Dream Home (2010)
★ / ★★★★
Sheung (Josie Ho) holds two jobs and she hopes to save enough money to purchase a high-rise apartment that overlooks the ocean. Through a series of flashbacks, we learn that her obsession to buy that specific apartment stems from a childhood promise to her parents. We learn, too, that Sheung is willing to do whatever it takes to get that space—and it includes murder.
Directed by Ho-Cheung Pang, “Dream Home” relies on the brutality of the murders to entertain but we should realize that we deserve more than violence and bloodshed. On one level, it asks us to consider Sheung’s circumstance as an extreme that results from a highly competitive housing market in Hong Kong. When the screenplay by Ho-Cheung Pang, Kwok Cheung Tsang and Chi-Man Wan summons numbers to communicate H.K.’s economic state, it is effective because we realize that Sheung is and will always be a slave to the system. And maybe she has reason to be angry.
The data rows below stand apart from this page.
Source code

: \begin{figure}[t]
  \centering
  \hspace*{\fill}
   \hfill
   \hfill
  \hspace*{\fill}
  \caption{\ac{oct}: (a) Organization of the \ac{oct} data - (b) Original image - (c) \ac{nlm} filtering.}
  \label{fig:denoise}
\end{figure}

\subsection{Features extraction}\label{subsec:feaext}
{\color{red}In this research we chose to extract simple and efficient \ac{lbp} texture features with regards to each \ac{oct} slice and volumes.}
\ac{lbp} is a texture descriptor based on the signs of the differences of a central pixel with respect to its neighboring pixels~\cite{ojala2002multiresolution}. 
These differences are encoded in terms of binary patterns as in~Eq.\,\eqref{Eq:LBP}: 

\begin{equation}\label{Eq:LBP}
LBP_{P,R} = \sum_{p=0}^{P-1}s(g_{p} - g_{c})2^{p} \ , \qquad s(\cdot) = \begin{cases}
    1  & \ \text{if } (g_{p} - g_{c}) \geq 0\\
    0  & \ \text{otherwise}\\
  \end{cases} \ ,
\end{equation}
At the same time, the picture is a horror film and it must be evaluated in terms of the elements expected from the genre. People who enjoy creative kills are likely to get a kick out of the film. There are a few instances when I caught myself feeling impressed, particularly one that involves a pregnant woman. One would think that just because she is obviously with child, the material might go easier on her. On the contrary, her scene is most memorable because she is killed in an especially gruesome fashion.
But there are moments that are doubtful. I never once believed that Sheung could overpower any of her victims who happen to be men. While understandable that she is able to get the initial upper hand because the element of surprise is almost always on her side, it is a mistake of the screenplay to show these men being able turn the tables on her seconds before they meet their fates. As a result, there is an element of unintentional humor which completely erases whatever tension is earned just minutes prior.
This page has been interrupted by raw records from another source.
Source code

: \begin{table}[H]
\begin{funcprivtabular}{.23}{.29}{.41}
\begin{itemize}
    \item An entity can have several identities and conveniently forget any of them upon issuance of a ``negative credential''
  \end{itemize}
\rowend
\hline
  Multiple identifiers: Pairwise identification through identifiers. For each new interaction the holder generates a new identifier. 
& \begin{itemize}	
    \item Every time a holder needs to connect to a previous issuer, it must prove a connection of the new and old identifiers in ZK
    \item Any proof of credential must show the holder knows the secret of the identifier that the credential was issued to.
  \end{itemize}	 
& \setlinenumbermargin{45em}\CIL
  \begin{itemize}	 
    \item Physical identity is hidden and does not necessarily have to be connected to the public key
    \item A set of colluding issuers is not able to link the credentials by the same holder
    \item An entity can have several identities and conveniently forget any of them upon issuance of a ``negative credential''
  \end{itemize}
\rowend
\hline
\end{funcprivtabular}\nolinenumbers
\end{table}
The flashbacks do nothing other than to provide background information. I suppose the point is for us to understand the main character’s motivations but the jumps in time—forward and backward—are not carefully executed. It comes off rather sloppy and so the dramatic scenes are not at all convincing. Thus, we feel neither sympathy nor remorse for Sheung. Her actions are so cold and brutal that not once do we see her as a person. She remains a symbol of a person who wishes to move up in life but is stuck because nothing appears to be within her control.
Eventually, I found “Wai dor lei ah yut ho” to be highly repetitive in structure and theme. As out of the box as some of the kills are, I grew bored by the character who is a walking boredom. Given its subject matter, it needed more of a satirical slant to really work as a horror-comedy with a certain truth to impart. Instead, what we are given is a very dilute sort-of slasher flick that stumbles upon good ideas accidentally.